WORK ORDER:
Lines in the listing below that contain the string "pour" are to be found and copied.

INPUT FOR THIS TASK:
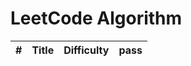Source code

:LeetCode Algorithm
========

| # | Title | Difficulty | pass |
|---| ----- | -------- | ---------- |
---
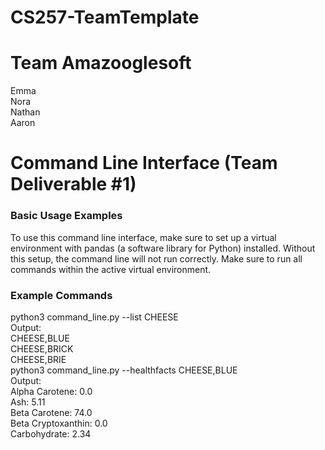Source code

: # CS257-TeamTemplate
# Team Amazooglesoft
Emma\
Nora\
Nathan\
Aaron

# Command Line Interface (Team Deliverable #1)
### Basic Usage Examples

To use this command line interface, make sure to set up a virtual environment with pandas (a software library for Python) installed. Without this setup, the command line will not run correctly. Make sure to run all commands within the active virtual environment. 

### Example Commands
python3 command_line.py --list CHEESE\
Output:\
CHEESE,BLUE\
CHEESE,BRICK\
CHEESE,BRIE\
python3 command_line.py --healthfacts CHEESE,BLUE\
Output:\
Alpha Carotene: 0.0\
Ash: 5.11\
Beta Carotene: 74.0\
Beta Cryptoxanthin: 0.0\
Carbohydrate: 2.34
--
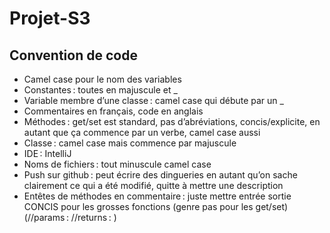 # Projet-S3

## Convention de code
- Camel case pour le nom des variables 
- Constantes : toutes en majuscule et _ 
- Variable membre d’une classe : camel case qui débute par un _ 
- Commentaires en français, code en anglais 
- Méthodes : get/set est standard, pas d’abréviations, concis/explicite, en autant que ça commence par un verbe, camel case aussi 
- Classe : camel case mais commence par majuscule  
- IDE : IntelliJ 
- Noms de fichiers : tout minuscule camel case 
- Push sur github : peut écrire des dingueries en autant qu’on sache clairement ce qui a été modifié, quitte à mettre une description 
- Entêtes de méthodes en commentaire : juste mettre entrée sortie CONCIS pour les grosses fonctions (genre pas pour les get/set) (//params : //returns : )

OUTPUT OF THE TASK:
- Camel case pour le nom des variables 
- Entêtes de méthodes en commentaire : juste mettre entrée sortie CONCIS pour les grosses fonctions (genre pas pour les get/set) (//params : //returns : )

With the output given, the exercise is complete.